The fourth is customer-facing content where every claim must be accurate, current, and auditable. MIT Sloan’s cost framework is directly relevant here: if your team would have to verify every output before sending, the time saved in generation is largely clawed back in checking, and the hallucination risk is material.
The fifth is multi-client confidential work. Agencies, law firms, accountancy practices, and HR consultancies handling client materials face a risk beyond model error: accidental disclosure. The ICO is explicit that controllers remain responsible for lawful processing even when using external AI providers. If client material enters a shared prompt or model session, the risk of cross-contamination is real and the liability sits with the firm.
What does it cost to get this wrong?
The cost runs beyond a bad output. The ICO makes clear that organisations remain accountable for data protection compliance even when using external AI tools, and a data protection impact assessment is likely required for higher-risk processing. The FCA holds the same line for financial services: using an AI tool does not relax the governance or outsourcing standard.
The CMA has flagged that businesses marketing “AI-powered” outputs may face consumer protection concerns if they cannot substantiate what the system actually does. The NCSC adds a supply-chain dimension: if you cannot reconstruct why an output was produced, or what data was sent to the model, you may struggle to defend it later. In a services firm, one incorrect letter, policy, or client email can absorb the savings from dozens of good outputs.
MIT Sloan’s cost equation framework makes the economic logic clear: compare the cost of running an AI workflow against the cost of doing things as they are now, including error-detection and correction. For smaller firms without dedicated compliance or quality teams, that calculation often tips differently than it does at scale.

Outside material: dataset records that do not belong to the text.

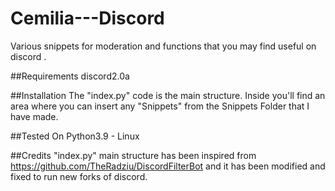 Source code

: # Cemilia---Discord
Various snippets for moderation and functions that you may find useful on discord .

##Requirements
discord2.0a 

##Installation
The "index.py" code is the main structure. Inside you'll find an area where you can insert any "Snippets" from the Snippets Folder that I have made. 

##Tested On
Python3.9 - Linux 

##Credits
"index.py" main structure has been inspired from https://github.com/TheRadziu/DiscordFilterBot and it has been modified and fixed to run new forks of discord.
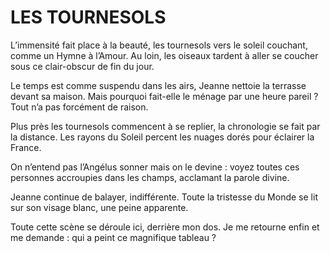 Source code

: # LES TOURNESOLS

L’immensité fait place à la beauté, les tournesols vers le soleil couchant, comme un Hymne à l’Amour. Au loin, les oiseaux tardent à aller se coucher sous ce clair-obscur de fin du jour.

Le temps est comme suspendu dans les airs, Jeanne nettoie la terrasse devant sa maison. Mais pourquoi fait-elle le ménage par une heure pareil ? Tout n’a pas forcément de raison.

Plus près les tournesols commencent à se replier, la chronologie se fait par la distance. Les rayons du Soleil percent les nuages dorés pour éclairer la France.

On n’entend pas l’Angélus sonner mais on le devine : voyez toutes ces personnes accroupies dans les champs, acclamant la parole divine.

Jeanne continue de balayer, indifférente. Toute la tristesse du Monde se lit sur son visage blanc, une peine apparente.

Toute cette scène se déroule ici, derrière mon dos. Je me retourne enfin et me demande : qui a peint ce magnifique tableau ?
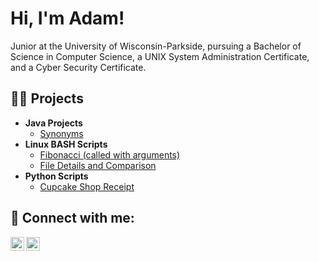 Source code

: <h1>Hi, I'm Adam! <br/></h1>
Junior at the University of Wisconsin-Parkside, pursuing a Bachelor of Science in Computer Science, a UNIX System Administration Certificate, and a Cyber Security Certificate.</br>

<h2>👨‍💻 Projects</h2>

- <b>Java Projects</b>
  - [Synonyms](https://github.com/AdamZieman/Synonyms)
- <b>Linux BASH Scripts</b>
  - [Fibonacci (called with arguments)](https://github.com/AdamZieman/FibonacciWithGetOpts)
  - [File Details and Comparison](https://github.com/AdamZieman/FileDetailsAndComparison)
- <b>Python Scripts</b>
  - [Cupcake Shop Receipt](https://github.com/AdamZieman/CupcakeShop)

<h2> 🤳 Connect with me:</h2>

[<img align="left" alt="AdamZieman | Instagram" width="22px" src="https://cdn.jsdelivr.net/npm/simple-icons@v3/icons/github.svg" />][github]
[<img align="left" alt="AdamZieman | LinkedIn" width="22px" src="https://cdn.jsdelivr.net/npm/simple-icons@v3/icons/linkedin.svg" />][linkedin]

[github]: https://github.com/AdamZieman
[linkedin]: https://www.linkedin.com/in/adam-zieman/

<!--
**joshmadakor1/joshmadakor1** is a ✨ _special_ ✨ repository because its `README.md` (this file) appears on your GitHub profile.

Here are some ideas to get you started:

- 🔭 I’m currently working on ...
- 🌱 I’m currently learning ...
- 👯 I’m looking to collaborate on ...
- 🤔 I’m looking for help with ...
- 💬 Ask me about ...
- 📫 How to reach me: ...
- 😄 Pronouns: ...
- ⚡ Fun fact: ...
-->
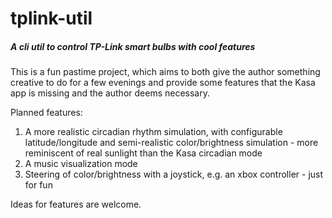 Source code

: # tplink-util
##### A cli util to control TP-Link smart bulbs with cool features

This is a fun pastime project, which aims to both give the author something creative to do for a few evenings
and provide some features that the Kasa app is missing and the author deems necessary. 

Planned features:
1. A more realistic circadian rhythm simulation, with configurable latitude/longitude and
semi-realistic color/brightness simulation - more reminiscent of real sunlight than the Kasa circadian mode
1. A music visualization mode
1. Steering of color/brightness with a joystick, e.g. an xbox controller - just for fun

Ideas for features are welcome. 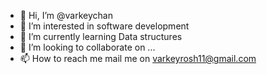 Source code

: - 👋 Hi, I’m @varkeychan
- 👀 I’m interested in software development
- 🌱 I’m currently learning Data structures 
- 💞️ I’m looking to collaborate on ...
- 📫 How to reach me mail me on varkeyrosh11@gmail.com

<!---
varkeychan/varkeychan is a ✨ special ✨ repository because its `README.md` (this file) appears on your GitHub profile.
You can click the Preview link to take a look at your changes.
--->
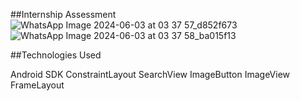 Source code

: ##Internship Assessment
![WhatsApp Image 2024-06-03 at 03 37 57_d852f673](https://github.com/abhijeetsharma016/internship/assets/128720483/09a6c4ea-8d51-474c-90d5-dcff01fdb7cb)
![WhatsApp Image 2024-06-03 at 03 37 58_ba015f13](https://github.com/abhijeetsharma016/internship/assets/128720483/dde7a25b-e3e5-4434-aa95-3ec18cb52a2a)

##Technologies Used

Android SDK
ConstraintLayout
SearchView
ImageButton
ImageView
FrameLayout
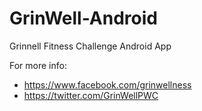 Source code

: GrinWell-Android
================

Grinnell Fitness Challenge Android App


For more info:

 * https://www.facebook.com/grinwellness
 * https://twitter.com/GrinWellPWC
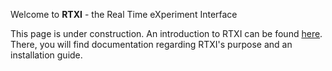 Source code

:Welcome to **RTXI** - the Real Time eXperiment Interface

This page is under construction. An introduction to RTXI can be found [here](http://www.rtxi.org). There, you will find documentation regarding RTXI's purpose and an installation guide.

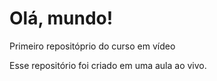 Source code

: # Olá, mundo!
 Primeiro repositóprio do curso em vídeo

Esse repositório foi criado em uma aula ao vivo. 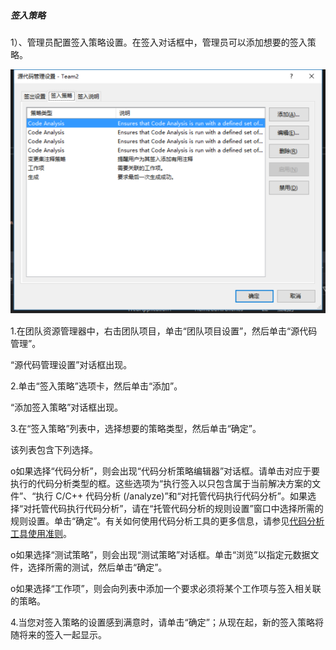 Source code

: ##### **签入策略**

1）、管理员配置签入策略设置。在签入对话框中，管理员可以添加想要的签入策略。

![](/assets/import21.png)

1.在团队资源管理器中，右击团队项目，单击“团队项目设置”，然后单击“源代码管理”。

“源代码管理设置”对话框出现。

2.单击“签入策略”选项卡，然后单击“添加”。

“添加签入策略”对话框出现。

3.在“签入策略”列表中，选择想要的策略类型，然后单击“确定”。

该列表包含下列选择。

o如果选择“代码分析”，则会出现“代码分析策略编辑器”对话框。请单击对应于要执行的代码分析类型的框。这些选项为“执行签入以只包含属于当前解决方案的文件”、“执行 C/C++ 代码分析 \(/analyze\)”和“对托管代码执行代码分析”。如果选择“对托管代码执行代码分析”，请在“托管代码分析的规则设置”窗口中选择所需的规则设置。单击“确定”。有关如何使用代码分析工具的更多信息，请参见[代码分析工具使用准则](https://msdn.microsoft.com/zh-cn/library/ms182023%28v=vs.80%29.aspx)。

o如果选择“测试策略”，则会出现“测试策略”对话框。单击“浏览”以指定元数据文件，选择所需的测试，然后单击“确定”。

o如果选择“工作项”，则会向列表中添加一个要求必须将某个工作项与签入相关联的策略。

4.当您对签入策略的设置感到满意时，请单击“确定”；从现在起，新的签入策略将随将来的签入一起显示。

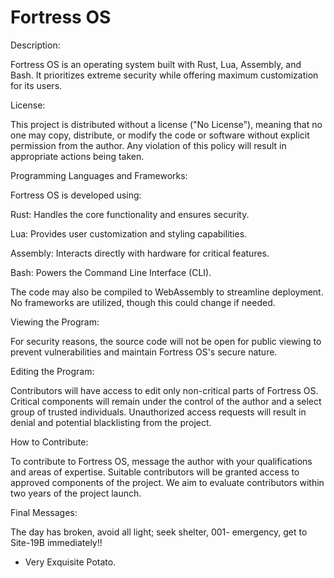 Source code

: # Fortress OS

Description:

Fortress OS is an operating system built with Rust, Lua, Assembly, and Bash. It prioritizes extreme security while offering maximum customization for its users.

License:

This project is distributed without a license ("No License"), meaning that no one may copy, distribute, or modify the code or software without explicit permission from the author. Any violation of this policy will result in appropriate actions being taken.

Programming Languages and Frameworks:

Fortress OS is developed using:

Rust: Handles the core functionality and ensures security.

Lua: Provides user customization and styling capabilities.

Assembly: Interacts directly with hardware for critical features.

Bash: Powers the Command Line Interface (CLI).

The code may also be compiled to WebAssembly to streamline deployment. No frameworks are utilized, though this could change if needed.

Viewing the Program:

For security reasons, the source code will not be open for public viewing to prevent vulnerabilities and maintain Fortress OS's secure nature.

Editing the Program:

Contributors will have access to edit only non-critical parts of Fortress OS. Critical components will remain under the control of the author and a select group of trusted individuals. Unauthorized access requests will result in denial and potential blacklisting from the project.

How to Contribute:

To contribute to Fortress OS, message the author with your qualifications and areas of expertise. Suitable contributors will be granted access to approved components of the project. We aim to evaluate contributors within two years of the project launch.

Final Messages:

The day has broken, avoid all light; seek shelter, 001- emergency, get to Site-19B immediately!!

- Very Exquisite Potato.
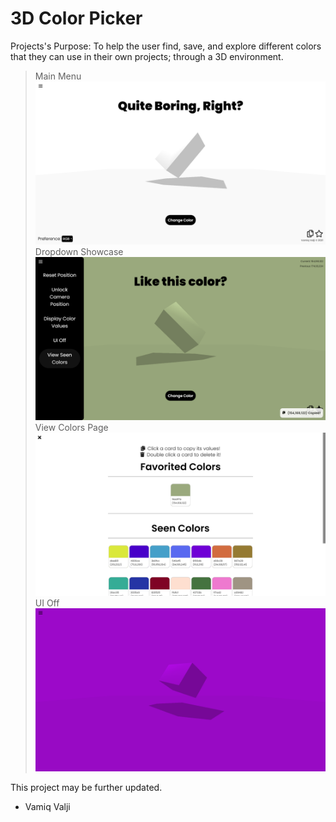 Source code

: # 3D Color Picker

Projects's Purpose: To help the user find, save, and explore different colors that they can use in their own projects; through a 3D environment.

> Main Menu
> ![](readme_assets/main.PNG)
> Dropdown Showcase
> ![](readme_assets/dropdown.PNG)
> View Colors Page
> ![](readme_assets/viewColorsPage.PNG)
> UI Off
> ![](readme_assets/UIoff.PNG)

This project may be further updated.

- Vamiq Valji
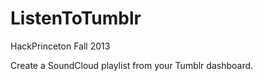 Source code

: ListenToTumblr
==============

HackPrinceton Fall 2013

Create a SoundCloud playlist from your Tumblr dashboard.
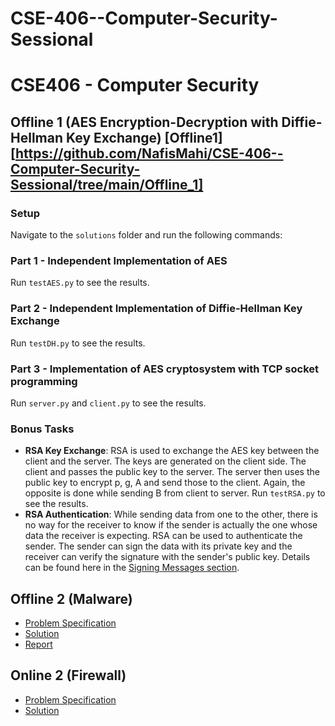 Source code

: # CSE-406--Computer-Security-Sessional

# CSE406 - Computer Security

## Offline 1 (AES Encryption-Decryption with Diffie-Hellman Key Exchange) [Offline1][https://github.com/NafisMahi/CSE-406--Computer-Security-Sessional/tree/main/Offline_1]

### Setup
Navigate to the `solutions` folder and run the following commands:


### Part 1 - Independent Implementation of AES
Run `testAES.py` to see the results.

### Part 2 - Independent Implementation of Diffie-Hellman Key Exchange
Run `testDH.py` to see the results.

### Part 3 - Implementation of AES cryptosystem with TCP socket programming
Run `server.py` and `client.py` to see the results.

### Bonus Tasks
- **RSA Key Exchange**: RSA is used to exchange the AES key between the client and the server. The keys are generated on the client side. The client and passes the public key to the server. The server then uses the public key to encrypt p, g, A and send those to the client. Again, the opposite is done while sending B from client to server. Run `testRSA.py` to see the results.
- **RSA Authentication**: While sending data from one to the other, there is no way for the receiver to know if the sender is actually the one whose data the receiver is expecting. RSA can be used to authenticate the sender. The sender can sign the data with its private key and the receiver can verify the signature with the sender's public key. Details can be found here in the [Signing Messages section](#).

## Offline 2 (Malware)
- [Problem Specification](#)
- [Solution](#)
- [Report](#)

## Online 2 (Firewall)
- [Problem Specification](#)
- [Solution](#)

What to ask before you commit
Before adding gen AI to any workflow, run a short assessment against the risk profile of the task. The checklist does not need to be long. The NCSC recommends organisations understand what data goes into the model, limit exposure, and manage supply-chain risk. That gives you a framework for the decision, even without a formal governance process.
The questions that matter are simple. Does the output create legal, financial, or reputational risk if wrong? Does a human review every output before use? Is personal, special-category, or client-confidential data involved? Can you explain and audit what was produced? Would a traditional automation or template-based tool be cheaper and safer for this particular task? And are you making claims about AI capability to clients that you can actually substantiate?
Run through them before any tool goes live, and revisit them whenever the workflow changes significantly. The five minutes of assessment is worth more than the hours of rework that follow a deployment that went wrong.